▸ Assignment
Transcribe the data below in full, exactly.

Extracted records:
--- START ---

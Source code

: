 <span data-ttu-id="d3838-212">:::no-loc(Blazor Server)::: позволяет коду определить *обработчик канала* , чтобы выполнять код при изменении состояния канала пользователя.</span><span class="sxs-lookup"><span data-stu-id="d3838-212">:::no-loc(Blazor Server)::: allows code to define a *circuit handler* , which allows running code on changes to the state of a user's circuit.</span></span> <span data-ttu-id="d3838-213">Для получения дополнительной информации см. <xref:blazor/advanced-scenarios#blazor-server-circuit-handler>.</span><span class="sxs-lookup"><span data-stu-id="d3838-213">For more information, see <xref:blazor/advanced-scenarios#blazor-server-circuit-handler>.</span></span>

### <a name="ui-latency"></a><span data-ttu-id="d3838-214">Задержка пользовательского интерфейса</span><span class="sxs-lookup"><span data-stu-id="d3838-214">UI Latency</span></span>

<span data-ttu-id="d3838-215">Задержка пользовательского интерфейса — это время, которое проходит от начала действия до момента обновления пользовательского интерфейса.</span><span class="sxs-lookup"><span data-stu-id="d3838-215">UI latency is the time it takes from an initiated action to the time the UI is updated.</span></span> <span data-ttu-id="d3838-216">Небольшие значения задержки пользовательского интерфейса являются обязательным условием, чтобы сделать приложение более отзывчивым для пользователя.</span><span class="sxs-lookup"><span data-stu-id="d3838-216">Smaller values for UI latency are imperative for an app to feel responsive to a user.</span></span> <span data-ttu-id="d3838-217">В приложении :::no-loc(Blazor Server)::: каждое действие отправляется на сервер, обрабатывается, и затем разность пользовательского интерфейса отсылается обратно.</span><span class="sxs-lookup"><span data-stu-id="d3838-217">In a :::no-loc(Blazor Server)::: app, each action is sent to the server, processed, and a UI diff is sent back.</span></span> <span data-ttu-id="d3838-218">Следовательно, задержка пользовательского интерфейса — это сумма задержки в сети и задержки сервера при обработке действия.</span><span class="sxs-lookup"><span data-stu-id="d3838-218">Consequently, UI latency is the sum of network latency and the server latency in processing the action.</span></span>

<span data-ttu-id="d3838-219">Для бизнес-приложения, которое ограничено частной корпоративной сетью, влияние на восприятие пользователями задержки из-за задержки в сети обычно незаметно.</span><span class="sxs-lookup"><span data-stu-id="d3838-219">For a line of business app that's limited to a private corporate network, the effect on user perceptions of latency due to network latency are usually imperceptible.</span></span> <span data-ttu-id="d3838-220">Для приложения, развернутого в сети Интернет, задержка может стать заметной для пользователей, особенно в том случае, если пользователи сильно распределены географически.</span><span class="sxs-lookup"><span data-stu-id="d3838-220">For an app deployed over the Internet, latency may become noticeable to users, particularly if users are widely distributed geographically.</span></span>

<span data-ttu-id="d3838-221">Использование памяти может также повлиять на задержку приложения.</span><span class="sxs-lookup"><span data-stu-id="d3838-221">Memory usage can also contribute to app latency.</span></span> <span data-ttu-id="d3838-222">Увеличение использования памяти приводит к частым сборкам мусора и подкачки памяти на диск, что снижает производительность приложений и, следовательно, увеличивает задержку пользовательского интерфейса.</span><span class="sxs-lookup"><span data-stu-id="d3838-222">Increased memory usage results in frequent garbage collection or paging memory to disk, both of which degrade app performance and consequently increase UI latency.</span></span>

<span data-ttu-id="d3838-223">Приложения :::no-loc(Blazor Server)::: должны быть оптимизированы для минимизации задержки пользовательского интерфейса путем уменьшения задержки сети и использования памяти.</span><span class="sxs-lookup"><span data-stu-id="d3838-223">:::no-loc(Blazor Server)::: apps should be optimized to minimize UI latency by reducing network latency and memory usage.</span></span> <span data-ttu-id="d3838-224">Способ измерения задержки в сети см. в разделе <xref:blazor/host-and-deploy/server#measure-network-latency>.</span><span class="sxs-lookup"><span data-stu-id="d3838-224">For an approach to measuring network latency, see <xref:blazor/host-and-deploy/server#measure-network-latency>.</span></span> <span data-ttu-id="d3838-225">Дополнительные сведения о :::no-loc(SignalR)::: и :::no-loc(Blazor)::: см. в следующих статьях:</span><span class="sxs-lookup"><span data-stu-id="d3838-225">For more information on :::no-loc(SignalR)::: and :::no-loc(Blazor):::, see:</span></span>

--- END ---

▸ Your solution
Source code

: <span data-ttu-id="d3838-212">:::no-loc(Blazor Server)::: позволяет коду определить *обработчик канала* , чтобы выполнять код при изменении состояния канала пользователя.</span><span class="sxs-lookup"><span data-stu-id="d3838-212">:::no-loc(Blazor Server)::: allows code to define a *circuit handler* , which allows running code on changes to the state of a user's circuit.</span></span> <span data-ttu-id="d3838-213">Для получения дополнительной информации см. <xref:blazor/advanced-scenarios#blazor-server-circuit-handler>.</span><span class="sxs-lookup"><span data-stu-id="d3838-213">For more information, see <xref:blazor/advanced-scenarios#blazor-server-circuit-handler>.</span></span>

### <a name="ui-latency"></a><span data-ttu-id="d3838-214">Задержка пользовательского интерфейса</span><span class="sxs-lookup"><span data-stu-id="d3838-214">UI Latency</span></span>

<span data-ttu-id="d3838-215">Задержка пользовательского интерфейса — это время, которое проходит от начала действия до момента обновления пользовательского интерфейса.</span><span class="sxs-lookup"><span data-stu-id="d3838-215">UI latency is the time it takes from an initiated action to the time the UI is updated.</span></span> <span data-ttu-id="d3838-216">Небольшие значения задержки пользовательского интерфейса являются обязательным условием, чтобы сделать приложение более отзывчивым для пользователя.</span><span class="sxs-lookup"><span data-stu-id="d3838-216">Smaller values for UI latency are imperative for an app to feel responsive to a user.</span></span> <span data-ttu-id="d3838-217">В приложении :::no-loc(Blazor Server)::: каждое действие отправляется на сервер, обрабатывается, и затем разность пользовательского интерфейса отсылается обратно.</span><span class="sxs-lookup"><span data-stu-id="d3838-217">In a :::no-loc(Blazor Server)::: app, each action is sent to the server, processed, and a UI diff is sent back.</span></span> <span data-ttu-id="d3838-218">Следовательно, задержка пользовательского интерфейса — это сумма задержки в сети и задержки сервера при обработке действия.</span><span class="sxs-lookup"><span data-stu-id="d3838-218">Consequently, UI latency is the sum of network latency and the server latency in processing the action.</span></span>

<span data-ttu-id="d3838-219">Для бизнес-приложения, которое ограничено частной корпоративной сетью, влияние на восприятие пользователями задержки из-за задержки в сети обычно незаметно.</span><span class="sxs-lookup"><span data-stu-id="d3838-219">For a line of business app that's limited to a private corporate network, the effect on user perceptions of latency due to network latency are usually imperceptible.</span></span> <span data-ttu-id="d3838-220">Для приложения, развернутого в сети Интернет, задержка может стать заметной для пользователей, особенно в том случае, если пользователи сильно распределены географически.</span><span class="sxs-lookup"><span data-stu-id="d3838-220">For an app deployed over the Internet, latency may become noticeable to users, particularly if users are widely distributed geographically.</span></span>

<span data-ttu-id="d3838-221">Использование памяти может также повлиять на задержку приложения.</span><span class="sxs-lookup"><span data-stu-id="d3838-221">Memory usage can also contribute to app latency.</span></span> <span data-ttu-id="d3838-222">Увеличение использования памяти приводит к частым сборкам мусора и подкачки памяти на диск, что снижает производительность приложений и, следовательно, увеличивает задержку пользовательского интерфейса.</span><span class="sxs-lookup"><span data-stu-id="d3838-222">Increased memory usage results in frequent garbage collection or paging memory to disk, both of which degrade app performance and consequently increase UI latency.</span></span>

<span data-ttu-id="d3838-223">Приложения :::no-loc(Blazor Server)::: должны быть оптимизированы для минимизации задержки пользовательского интерфейса путем уменьшения задержки сети и использования памяти.</span><span class="sxs-lookup"><span data-stu-id="d3838-223">:::no-loc(Blazor Server)::: apps should be optimized to minimize UI latency by reducing network latency and memory usage.</span></span> <span data-ttu-id="d3838-224">Способ измерения задержки в сети см. в разделе <xref:blazor/host-and-deploy/server#measure-network-latency>.</span><span class="sxs-lookup"><span data-stu-id="d3838-224">For an approach to measuring network latency, see <xref:blazor/host-and-deploy/server#measure-network-latency>.</span></span> <span data-ttu-id="d3838-225">Дополнительные сведения о :::no-loc(SignalR)::: и :::no-loc(Blazor)::: см. в следующих статьях:</span><span class="sxs-lookup"><span data-stu-id="d3838-225">For more information on :::no-loc(SignalR)::: and :::no-loc(Blazor):::, see:</span></span>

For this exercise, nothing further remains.